▶ [EXERCISE]:
Gather every line from the entries below that includes "update".

▶ [WORKING DATA]:
══════════════════════════════
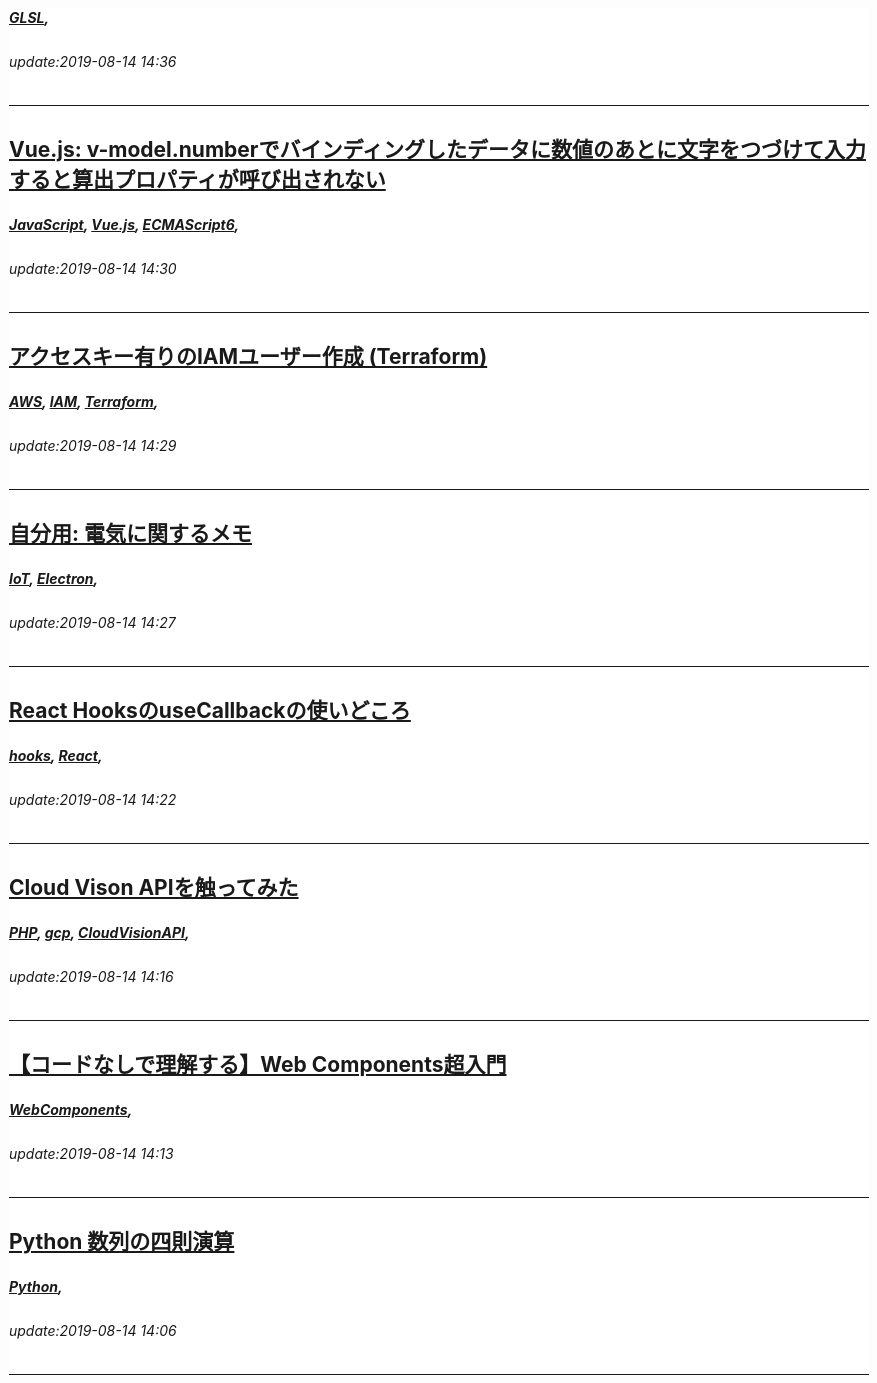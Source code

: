 ##### [GLSL](https://qiita.com/tags/GLSL), 
###### update:2019-08-14 14:36
---
## [Vue.js: v-model.numberでバインディングしたデータに数値のあとに文字をつづけて入力すると算出プロパティが呼び出されない](https://qiita.com/FumioNonaka/items/c41f3f01ebc669523cc6)
##### [JavaScript](https://qiita.com/tags/JavaScript), [Vue.js](https://qiita.com/tags/Vue.js), [ECMAScript6](https://qiita.com/tags/ECMAScript6), 
###### update:2019-08-14 14:30
---
## [アクセスキー有りのIAMユーザー作成 (Terraform)](https://qiita.com/reflet/items/dc109d1856b1ea525284)
##### [AWS](https://qiita.com/tags/AWS), [IAM](https://qiita.com/tags/IAM), [Terraform](https://qiita.com/tags/Terraform), 
###### update:2019-08-14 14:29
---
## [自分用: 電気に関するメモ](https://qiita.com/kahirokunn/items/7d7d4906377898f02f3b)
##### [IoT](https://qiita.com/tags/IoT), [Electron](https://qiita.com/tags/Electron), 
###### update:2019-08-14 14:27
---
## [React HooksのuseCallbackの使いどころ](https://qiita.com/uehaj/items/99f7cd014e2c0fa1fc4e)
##### [hooks](https://qiita.com/tags/hooks), [React](https://qiita.com/tags/React), 
###### update:2019-08-14 14:22
---
## [Cloud Vison APIを触ってみた](https://qiita.com/kazuki5555/items/71fbe535f8ea9ce1c005)
##### [PHP](https://qiita.com/tags/PHP), [gcp](https://qiita.com/tags/gcp), [CloudVisionAPI](https://qiita.com/tags/CloudVisionAPI), 
###### update:2019-08-14 14:16
---
## [【コードなしで理解する】Web Components超入門](https://qiita.com/aykusu/items/a39dbbeced42eb5702ab)
##### [WebComponents](https://qiita.com/tags/WebComponents), 
###### update:2019-08-14 14:13
---
## [Python 数列の四則演算](https://qiita.com/flower81/items/2702256ca01cc40e8273)
##### [Python](https://qiita.com/tags/Python), 
###### update:2019-08-14 14:06
---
══════════════════════════════
▶ [OUTPUT FOR THIS EXERCISE]:
###### update:2019-08-14 14:36
###### update:2019-08-14 14:30
###### update:2019-08-14 14:29
###### update:2019-08-14 14:27
###### update:2019-08-14 14:22
###### update:2019-08-14 14:16
###### update:2019-08-14 14:13
###### update:2019-08-14 14:06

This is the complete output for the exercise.